Neste final de semana revi a ópera Carmen, com a extasiante mezzo-soprano grega Agnes Baltsa, no Metropolitan de NY, sob regência de James Levine. Estou refeito!
A cigana Carmen, um animal vivo, orgulhoso, alegre, que planejava assassinatos e roubava ao som do prazer, não conhecia regras nem escrúpulos. Amava quando queria, por quanto quisesse, sem nunca se prender a alguém. No início da ópera se envolve em rebelião dentro da fábrica de tabacos onde trabalha e fere com uma navalha uma de suas companheiras. A estória se passa em Sevilha. O desenrolar trágico dos acontecimentos, envolvendo uma traição ao soldado que lhe fez juras de amor, empalideceu a platéia parisiense que, imóvel, assistiu a estréia da obra, no dia 3 de março de 1875, no Opera-Comique de Paris. Carmencita, sem dúvida, era uma violação. A platéia retirou-se do teatro em um silêncio de gelo. A crítica veio tempestuosa nos dias seguintes afirmando até mesmo estar a orquestra musicalmente encolerizada e alucinada, louca, pela energia declarada já na abertura da obra.

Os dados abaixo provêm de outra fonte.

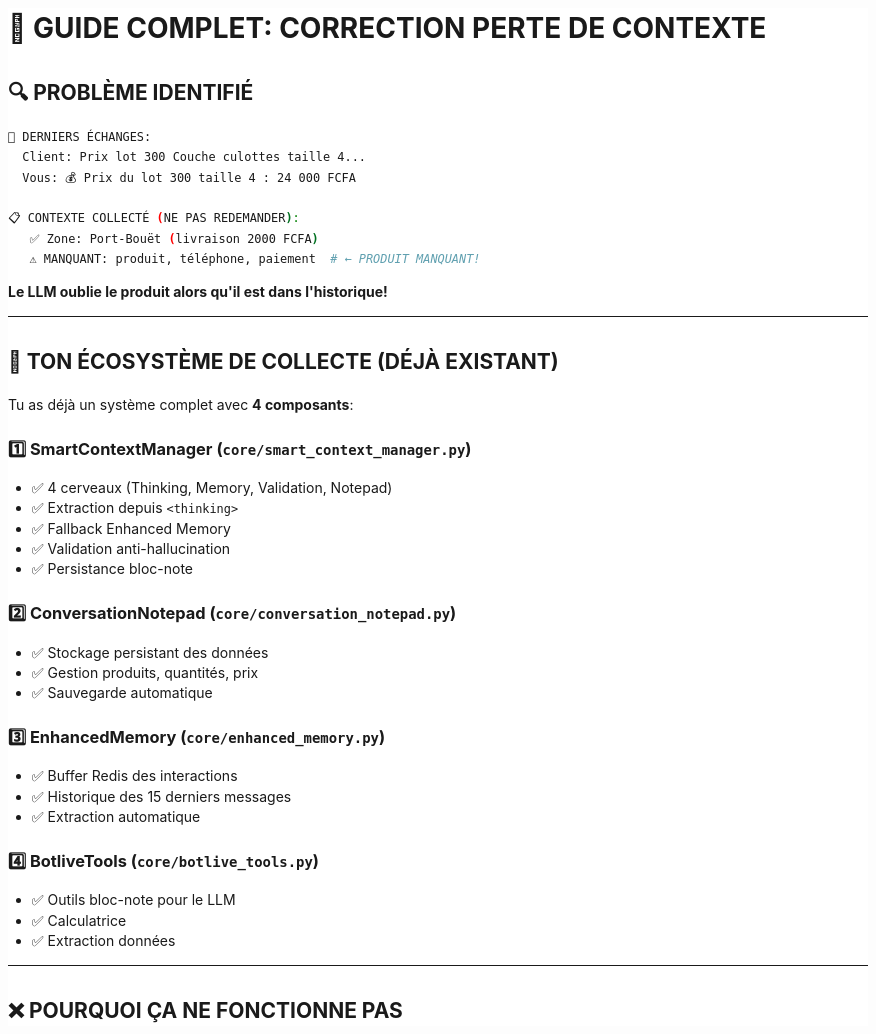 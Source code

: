 # 🔧 GUIDE COMPLET: CORRECTION PERTE DE CONTEXTE

## 🔍 PROBLÈME IDENTIFIÉ

```bash
💬 DERNIERS ÉCHANGES:
  Client: Prix lot 300 Couche culottes taille 4...
  Vous: 💰 Prix du lot 300 taille 4 : 24 000 FCFA

📋 CONTEXTE COLLECTÉ (NE PAS REDEMANDER):
   ✅ Zone: Port-Bouët (livraison 2000 FCFA)
   ⚠️ MANQUANT: produit, téléphone, paiement  # ← PRODUIT MANQUANT!
```

**Le LLM oublie le produit alors qu'il est dans l'historique!**

---

## 🧠 TON ÉCOSYSTÈME DE COLLECTE (DÉJÀ EXISTANT)

Tu as déjà un système complet avec **4 composants**:

### 1️⃣ **SmartContextManager** (`core/smart_context_manager.py`)
- ✅ 4 cerveaux (Thinking, Memory, Validation, Notepad)
- ✅ Extraction depuis `<thinking>`
- ✅ Fallback Enhanced Memory
- ✅ Validation anti-hallucination
- ✅ Persistance bloc-note

### 2️⃣ **ConversationNotepad** (`core/conversation_notepad.py`)
- ✅ Stockage persistant des données
- ✅ Gestion produits, quantités, prix
- ✅ Sauvegarde automatique

### 3️⃣ **EnhancedMemory** (`core/enhanced_memory.py`)
- ✅ Buffer Redis des interactions
- ✅ Historique des 15 derniers messages
- ✅ Extraction automatique

### 4️⃣ **BotliveTools** (`core/botlive_tools.py`)
- ✅ Outils bloc-note pour le LLM
- ✅ Calculatrice
- ✅ Extraction données

---

## ❌ POURQUOI ÇA NE FONCTIONNE PAS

O fracasso da estréia afetou a saúde de Bizet, já desgastado pelos ensaios, mental e espiritualmente. Carmen era uma obra muito original para a época, que havia se acostumado a celebrar finais de tramas onde tudo é positivo, onde os corretos valores da vida são exaltados e os imorais recriminados. A estória – principalmente seu final – quebrou todos os moldes e protocolos da época. Quando as cortinas do palco se fecham, a cigana Carmen é deixada morta no palco.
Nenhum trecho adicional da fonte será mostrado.